Как назвать это искусство, в которое начала влюбляться «вся Европа»? Антиантичность? Для нас это — Антипушкинство! Ну, пожалуй, сильно подчеркиваю «пожалуй». Мой портрет в самый раз, для полного комплекта насекомых, полных «мухоедства».
Через несколько дней я позвонил все-таки Бабелю.
— Исаак… разрешите мне навестить вас, я проверю все-таки свой рисунок…
— Да не надо, он по-своему хорош. Выразителен! Может быть, именно этот персонаж написал ряд глав!.. Пусть не всю книгу… Но, конечно, заходите, я завтра после часу буду дома.
Я пришел и застал Бабеля восседающим за столом с очень изящной посудой.
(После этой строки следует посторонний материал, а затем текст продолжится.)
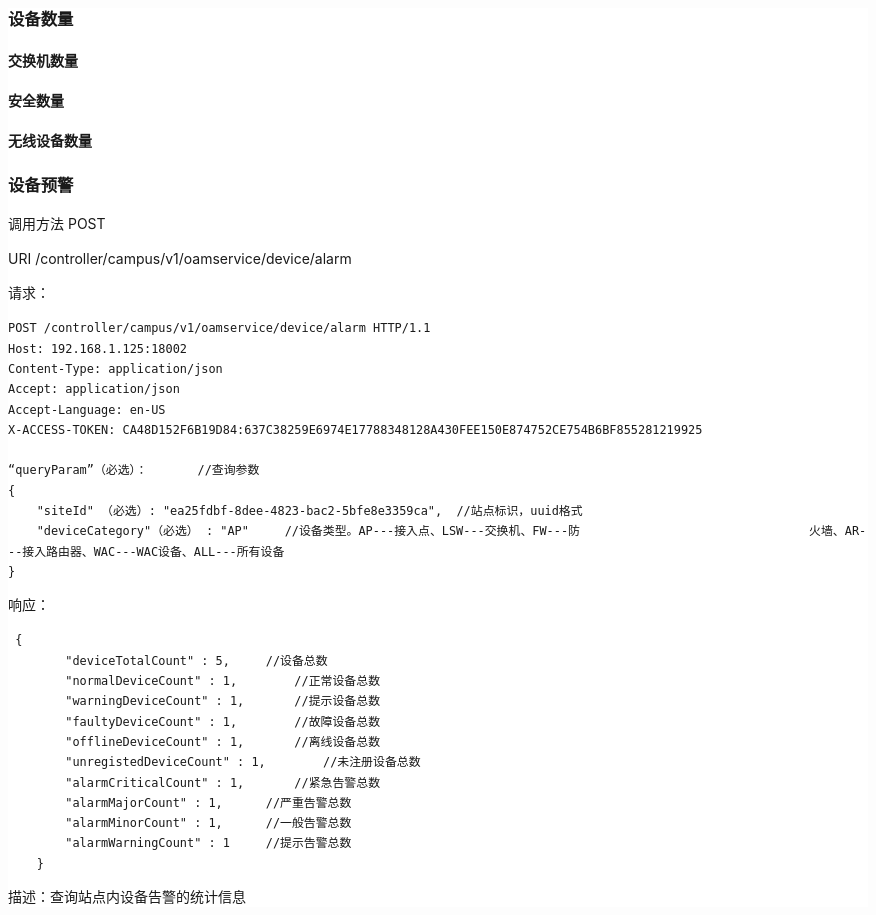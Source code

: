 

### 设备数量

#### 交换机数量

#### 安全数量

#### 无线设备数量



### 设备预警

调用方法		POST

URI		/controller/campus/v1/oamservice/device/alarm

请求：

```
POST /controller/campus/v1/oamservice/device/alarm HTTP/1.1
Host: 192.168.1.125:18002
Content-Type: application/json
Accept: application/json
Accept-Language: en-US
X-ACCESS-TOKEN: CA48D152F6B19D84:637C38259E6974E17788348128A430FEE150E874752CE754B6BF855281219925

“queryParam”（必选）：		//查询参数
{
	"siteId" （必选）: "ea25fdbf-8dee-4823-bac2-5bfe8e3359ca",	//站点标识，uuid格式
	"deviceCategory"（必选） : "AP"		//设备类型。AP---接入点、LSW---交换机、FW---防								火墙、AR---接入路由器、WAC---WAC设备、ALL---所有设备
}
```

响应：

```
 {
		"deviceTotalCount" : 5,		//设备总数
		"normalDeviceCount" : 1,		//正常设备总数
		"warningDeviceCount" : 1,		//提示设备总数
		"faultyDeviceCount" : 1,		//故障设备总数
		"offlineDeviceCount" : 1,		//离线设备总数
		"unregistedDeviceCount" : 1,		//未注册设备总数
		"alarmCriticalCount" : 1,		//紧急告警总数
		"alarmMajorCount" : 1,		//严重告警总数
		"alarmMinorCount" : 1,		//一般告警总数
		"alarmWarningCount" : 1		//提示告警总数
	}
```

描述：查询站点内设备告警的统计信息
Очевидно, только что был закончен завтрак…
Оказалось, что его лепил молодой скульптор Слоним — Бабель сидел, покуривал и благодушно улыбался… Скульптор глядел через очки в черной оправе на болванку — головообразный комок мокрой глины, что-то подправлял, налеплял еще какие-то комочки.
Мне эта сцена очень понравилась и я, как бы для разбега, сделал быстрый набросок спичкой, обмакнутой в тушь!
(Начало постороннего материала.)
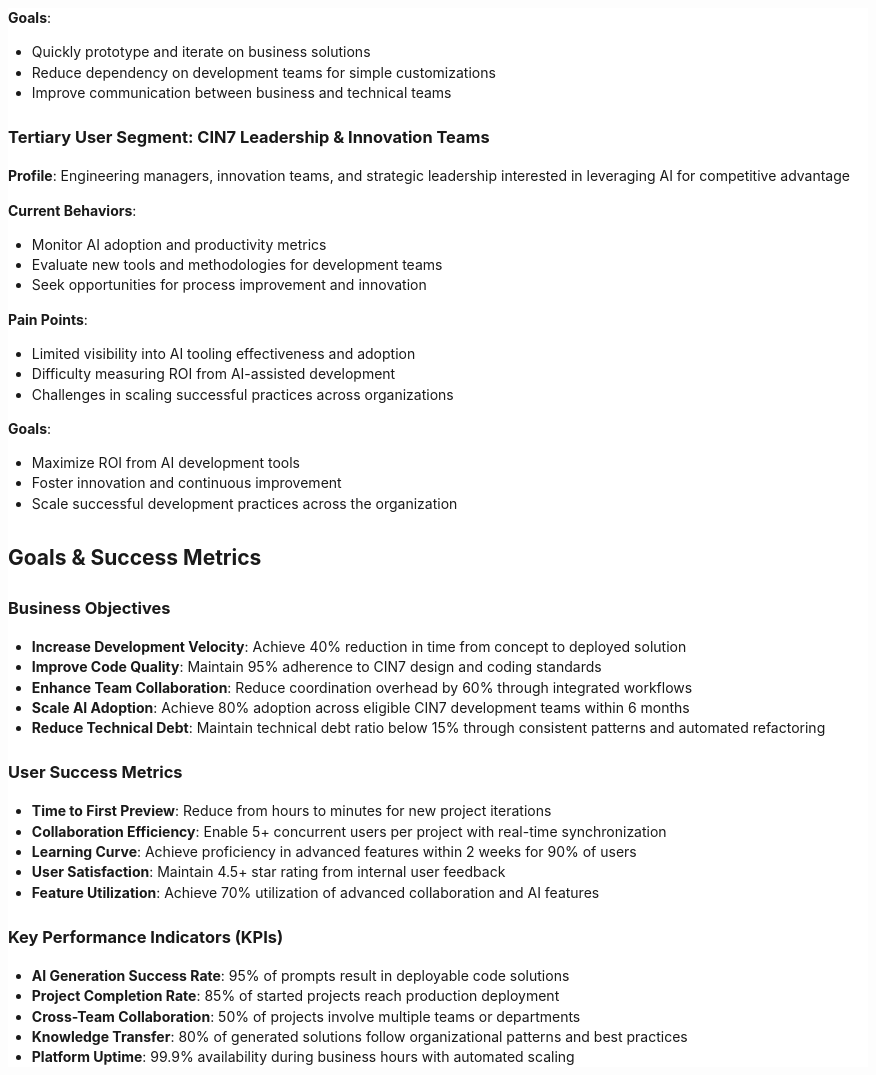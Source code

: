 **Goals**:
- Quickly prototype and iterate on business solutions
- Reduce dependency on development teams for simple customizations
- Improve communication between business and technical teams

### Tertiary User Segment: CIN7 Leadership & Innovation Teams

**Profile**: Engineering managers, innovation teams, and strategic leadership interested in leveraging AI for competitive advantage

**Current Behaviors**:
- Monitor AI adoption and productivity metrics
- Evaluate new tools and methodologies for development teams
- Seek opportunities for process improvement and innovation

**Pain Points**:
- Limited visibility into AI tooling effectiveness and adoption
- Difficulty measuring ROI from AI-assisted development
- Challenges in scaling successful practices across organizations

**Goals**:
- Maximize ROI from AI development tools
- Foster innovation and continuous improvement
- Scale successful development practices across the organization

## Goals & Success Metrics

### Business Objectives
- **Increase Development Velocity**: Achieve 40% reduction in time from concept to deployed solution
- **Improve Code Quality**: Maintain 95% adherence to CIN7 design and coding standards
- **Enhance Team Collaboration**: Reduce coordination overhead by 60% through integrated workflows
- **Scale AI Adoption**: Achieve 80% adoption across eligible CIN7 development teams within 6 months
- **Reduce Technical Debt**: Maintain technical debt ratio below 15% through consistent patterns and automated refactoring

### User Success Metrics
- **Time to First Preview**: Reduce from hours to minutes for new project iterations
- **Collaboration Efficiency**: Enable 5+ concurrent users per project with real-time synchronization
- **Learning Curve**: Achieve proficiency in advanced features within 2 weeks for 90% of users
- **User Satisfaction**: Maintain 4.5+ star rating from internal user feedback
- **Feature Utilization**: Achieve 70% utilization of advanced collaboration and AI features

### Key Performance Indicators (KPIs)
- **AI Generation Success Rate**: 95% of prompts result in deployable code solutions
- **Project Completion Rate**: 85% of started projects reach production deployment
- **Cross-Team Collaboration**: 50% of projects involve multiple teams or departments
- **Knowledge Transfer**: 80% of generated solutions follow organizational patterns and best practices
- **Platform Uptime**: 99.9% availability during business hours with automated scaling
И опять возвратился к портрету, избрав другую технику… Мокрой сепией, кистью проложил я основные массы и закончил ударами спички с тушью.
— Браво! — крикнул я и бросил спичку в пепельницу.
Бабель взглянул на рисунок, улыбнулся, и, достав спичку из пепельницы, сказал:
— Я сохраню эту спичку, как память о большом артисте!
Увы! Он не только мою спичку, он не сохранил и свою жизнь…
АНДРЕЙ БЕЛЫЙЯ не впервые увидел Белого в то ясное июньское утро, в которое я перешагнул порог его обиталища.
Еще в 1921 году, в мае, в Доме искусств в Ленинграде, накануне его отъезда за границу я видел его.
Было Литературное утро. Они часто устраивались в доме на Мойке.
Белый читал своего «Котика Летаева».
Пришел я поздно, сидел где-то в задних рядах, был невнимателен, посматривал на тополя с такой свежей листвой, которые пышным зеленым занавесом стояли перед окнами Елисеевского особняка. Народу литературного было много. Полон зал… Все, что он читал, мне показалось вычурным… малоправдоподобным и несколько «высосанным из пальца». Причем палец-то сосался лет через пятьдесят после виденного…
Слишком много было такого, что я никак не узнавал себя ребенком в этом «Котике».
Читал он выразительно о малоправдоподобных вещах! В первом ряду против Белого сидел Ремизов и изображал из себя сверхвнимательного слушателя, но как только бывали моменты, когда Белый или читал слишком внимательно, следя за строками, или просто глядел куда-то в сторону от Ремизова, Алексей Михайлович поворачивался к публике и с лукавым видом подмигивал кому-то сзади сидящему и как бы говорил: «Слушайте, слушайте, то ли еще будет!»
Я сделал рисунок: голову в профиль Грина, который неподвижно сидел недалеко от меня и чрезвычайно внимательно слушал.
Вскоре я ушел, захотелось подышать воздухом, насладиться этим лучезарным воздухом мая, после такой лютой и злой зимы 1920–1921 года.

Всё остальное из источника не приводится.